# Whos heard of Horn of the rhino?



## Deleted member 20975 (Jun 29, 2019)

Been one of my favorite bands for a while, curious to know other people into them. Vinyl is expensive af and hard to find. Any related bands to suggest?


----------



## Matt Derrick (Jun 30, 2019)

what genre is the band? it's hard for me to suggest something similar since we don't have a sample to listen to or know what genre that band falls into.


----------



## Deleted member 20975 (Jul 6, 2019)

Matt Derrick said:


> what genre is the band? it's hard for me to suggest something similar since we don't have a sample to listen to or know what genre that band falls into.


I tried uploading a mp3 or a video but failed. They are pretty doomy, skillful vocals. Im not good at describing music in a genre. Some slow chuggy doom songs some more progressive metal perhaps. Anyone reading this post obviously is on the internet so youtube that shit.


----------



## Deleted member 20975 (Jul 7, 2019)

Might be confusing them with "stoned jesus" tho


----------



## Deleted member 125 (Jul 7, 2019)

NotmybestNotmyworst said:


> I tried uploading a mp3 or a video but failed. They are pretty doomy, skillful vocals. Im not good at describing music in a genre. Some slow chuggy doom songs some more progressive metal perhaps. Anyone reading this post obviously is on the internet so youtube that shit.

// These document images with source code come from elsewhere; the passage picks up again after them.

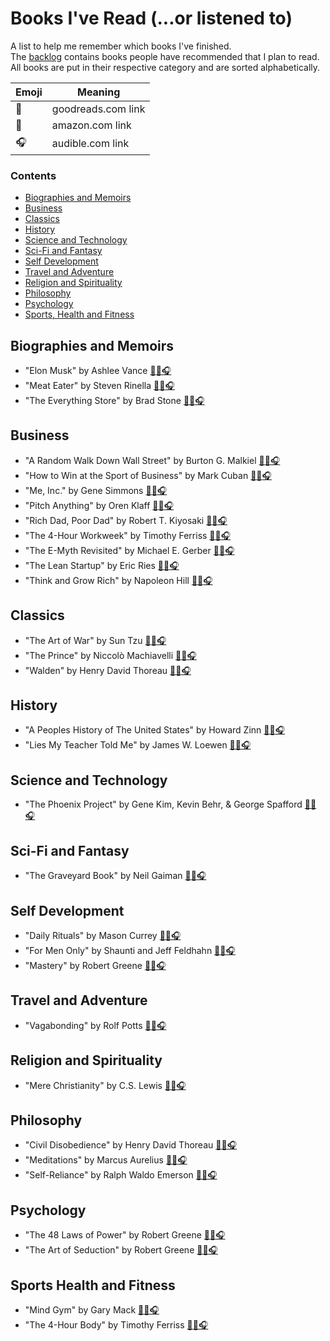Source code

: # Books I've Read (...or listened to)

A list to help me remember which books I've finished.  
The [backlog](backlog.md) contains books people have recommended that I plan to read.  
All books are put in their respective category and are sorted alphabetically.

|  Emoji |  Meaning |
|---|---|
| 📘 |goodreads.com link|
| 📖 |amazon.com link|
| 🎧 |audible.com link|


### Contents
- [Biographies and Memoirs](#biographies-and-memoirs)
- [Business](#business)
- [Classics](#classics)
- [History](#history)
- [Science and Technology](#science-and-technology)
- [Sci-Fi and Fantasy](#sci-fi-and-fantasy)
- [Self Development](#self-development)
- [Travel and Adventure](#travel-and-adventure)
- [Religion and Spirituality](#religion-and-spirituality)
- [Philosophy](#philosophy)
- [Psychology](#psychology)
- [Sports, Health and Fitness](#sports-health-and-fitness)


## Biographies and Memoirs
* "Elon Musk" by Ashlee Vance [📘](https://www.goodreads.com/book/show/25541028-elon-musk)[📖]()[🎧]()
* "Meat Eater" by Steven Rinella [📘](https://www.goodreads.com/book/show/13330600-meat-eater)[📖]()[🎧]()
* "The Everything Store" by Brad Stone [📘](https://www.goodreads.com/book/show/17660462-the-everything-store)[📖]()[🎧]()


## Business
* "A Random Walk Down Wall Street" by Burton G. Malkiel [📘](https://www.goodreads.com/book/show/900892.A_Random_Walk_Down_Wall_Street)[📖]()[🎧]()
* "How to Win at the Sport of Business" by Mark Cuban [📘](https://www.goodreads.com/book/show/25541028-elon-musk)[📖]()[🎧]()
* "Me, Inc." by Gene Simmons [📘](https://www.goodreads.com/book/show/20721967-me-inc)[📖]()[🎧]()
* "Pitch Anything" by Oren Klaff [📘](https://www.goodreads.com/book/show/10321016-pitch-anything)[📖]()[🎧]()
* "Rich Dad, Poor Dad" by Robert T. Kiyosaki [📘](https://www.goodreads.com/book/show/69571.Rich_Dad_Poor_Dad)[📖]()[🎧]()
* "The 4-Hour Workweek" by Timothy Ferriss [📘](https://www.goodreads.com/book/show/368593.The_4_Hour_Workweek)[📖]()[🎧]()
* "The E-Myth Revisited" by Michael E. Gerber [📘](https://www.goodreads.com/book/show/81948.The_E_Myth_Revisited)[📖]()[🎧]()
* "The Lean Startup" by Eric Ries [📘](https://www.goodreads.com/book/show/10127019-the-lean-startup)[📖]()[🎧]()
* "Think and Grow Rich" by Napoleon Hill [📘](https://www.goodreads.com/book/show/30186948-think-and-grow-rich)[📖]()[🎧]()


## Classics
* "The Art of War" by Sun Tzu [📘](https://www.goodreads.com/book/show/10534.The_Art_of_War)[📖]()[🎧]()
* "The Prince" by  Niccolò Machiavelli [📘](https://www.goodreads.com/book/show/28862.The_Prince)[📖]()[🎧]()
* "Walden" by Henry David Thoreau [📘](https://www.goodreads.com/book/show/16902.Walden)[📖]()[🎧]()


## History
* "A Peoples History of The United States" by Howard Zinn [📘](https://www.goodreads.com/book/show/2767.A_People_s_History_of_the_United_States)[📖](https://www.amazon.com/gp/product/0060838655)[🎧](https://www.audible.com/pd/A-Peoples-History-of-the-United-States-Audiobook/B002V5CKGE)
* "Lies My Teacher Told Me" by James W. Loewen [📘](https://www.goodreads.com/book/show/296662.Lies_My_Teacher_Told_Me)[📖]()[🎧]()


## Science and Technology
* "The Phoenix Project" by Gene Kim, Kevin Behr, & George Spafford [📘](https://www.goodreads.com/book/show/17255186-the-phoenix-project)[📖]()[🎧]()


## Sci-Fi and Fantasy
* "The Graveyard Book" by Neil Gaiman [📘](https://www.goodreads.com/book/show/2213661.The_Graveyard_Book)[📖]()[🎧]()


## Self Development
* "Daily Rituals" by Mason Currey [📘](https://www.goodreads.com/book/show/15799151-daily-rituals)[📖]()[🎧]()
* "For Men Only" by Shaunti and Jeff Feldhahn [📘](https://www.goodreads.com/book/show/49149.For_Men_Only)[📖]()[🎧]()
* "Mastery" by Robert Greene [📘](https://www.goodreads.com/book/show/13589182-mastery)[📖]()[🎧]()


## Travel and Adventure
* "Vagabonding" by Rolf Potts [📘](https://www.goodreads.com/book/show/100247.Vagabonding)[📖]()[🎧]()


## Religion and Spirituality
* "Mere Christianity" by C.S. Lewis [📘](https://www.goodreads.com/book/show/11138.Mere_Christianity)[📖]()[🎧]()


## Philosophy
* "Civil Disobedience" by Henry David Thoreau [📘](https://www.goodreads.com/book/show/18626866-civil-disobedience)[📖]()[🎧]()
* "Meditations" by Marcus Aurelius [📘](https://www.goodreads.com/book/show/30659.Meditations)[📖]()[🎧]()
* "Self-Reliance" by Ralph Waldo Emerson [📘](https://www.goodreads.com/book/show/1760630.Self_Reliance)[📖]()[🎧]()
 

## Psychology
* "The 48 Laws of Power" by Robert Greene [📘](https://www.goodreads.com/book/show/1303.The_48_Laws_of_Power)[📖]()[🎧]()
* "The Art of Seduction" by Robert Greene  [📘](https://www.goodreads.com/book/show/20995.The_Art_of_Seduction)[📖]()[🎧]()


## Sports Health and Fitness
* "Mind Gym" by Gary Mack [📘](https://www.goodreads.com/book/show/451720.Mind_Gym)[📖]()[🎧]()
* "The 4-Hour Body" by Timothy Ferriss [📘](https://www.goodreads.com/book/show/7148931-the-4-hour-body)[📖]()[🎧]()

https://www.google.com/search?sourc...KPjAhVNhOAKHex3BDsQri4IgwEwDQ&biw=601&bih=763
I used google to provide a link so maybe people will give them a listen and know of any other similar bands. I just thought it made sense instead of telling people to YouTube it that I leave a link people could click on since people are pretty lazy and you really seemed like you wanted to find other related bands. I could recommend some, but yer obviously on the internet so Google that shit.


----------